Good’s Fifth Book Focuses on Female Reporters
NEW PALTZ — -SUNY New Paltz Professor Howard Good’s fifth book, Girl Reporter: Gender, Journalism, and the Movies, has been published by Scarecrow Press. Using Torchy Blane, the hero of nine Warner Brothers films from the 1930s, as the centerpiece, this cultural study examines Hollywood’s infatuation with the female reporter.
Good, who has taught journalism at SUNY New Paltz since 1985, argues in his book that despite illusions of equality between male and female reporters on film, many portrayals of female reporters reinforce traditional gender roles. He draws on a variety of cultural materials to support his arguments, including theater posters, press books, legal documents, comic strips, and film reviews.
In addition to Torchy Blane, Good discusses female film reporters played by Joan Crawford, Katharine Hepburn, and other stars from the 1930s through the 1990s.
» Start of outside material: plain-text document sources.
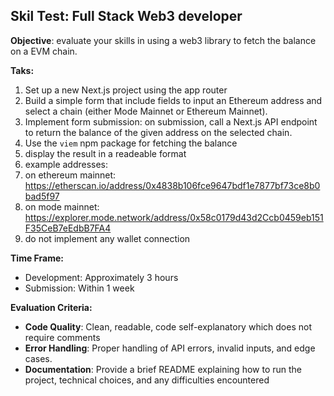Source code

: ## Skil Test: Full Stack Web3 developer

**Objective**: evaluate your skills in using a web3 library to fetch the balance on a EVM chain.

**Taks:**

1. Set up a new Next.js project using the app router
2. Build a simple form that include fields to input an Ethereum address and select a chain (either Mode Mainnet or Ethereum Mainnet).
3. Implement form submission: on submission, call a Next.js API endpoint to return the balance of the given address on the selected chain.
 1. Use the `viem` npm package for fetching the balance
 2. display the result in a readeable format
4. example addresses:
 1. on ethereum mainnet: https://etherscan.io/address/0x4838b106fce9647bdf1e7877bf73ce8b0bad5f97
 2. on mode mainnet: https://explorer.mode.network/address/0x58c0179d43d2Ccb0459eb151F35CeB7eEdbB7FA4
5. do not implement any wallet connection

**Time Frame:**

- Development: Approximately 3 hours
- Submission: Within 1 week

**Evaluation Criteria:**

- **Code Quality**: Clean, readable, code self-explanatory which does not require comments
- **Error Handling**: Proper handling of API errors, invalid inputs, and edge cases.
- **Documentation**: Provide a brief README explaining how to run the project, technical choices, and any difficulties encountered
He also compares the female reporter on screen with her counterpart in the real world, raising questions about ethics and gender relations in journalism that Hollywood films have not yet been able to resolve satisfactorily.
Good’s previous books are Acquainted With the Night: The Image of Journalists in American Fiction, 1890-1930; Outcasts: The Image of Journalists in Contemporary Film; The Journalist as Autobiographer; and Diamonds in the Dark: America, Baseball and the Movies. His book in progress, The Drunken Journalist: The Biography of a Film Stereotype, will be published by Scarecrow Press.
Good, who has a bachelor’s degree from Bard College, a master’s degree from the University of Iowa, and a doctoral degree from the University of Michigan, has contributed scholarly essays to several collections, including American Literary Journalists, 1945-1995, and A Sourcebook on American Literary Journalism. His articles have appeared in Journalism Monographs, Journalism Quarterly, Journalism Educator, American Journalism, Quill, the Chronicle of Higher Education, Education Week, Teachers Magazine, and American School Board Journal.
Good lives in Highland with his wife, Barbara, and their four children. He is a member of the Board of Education in the Highland Central School District.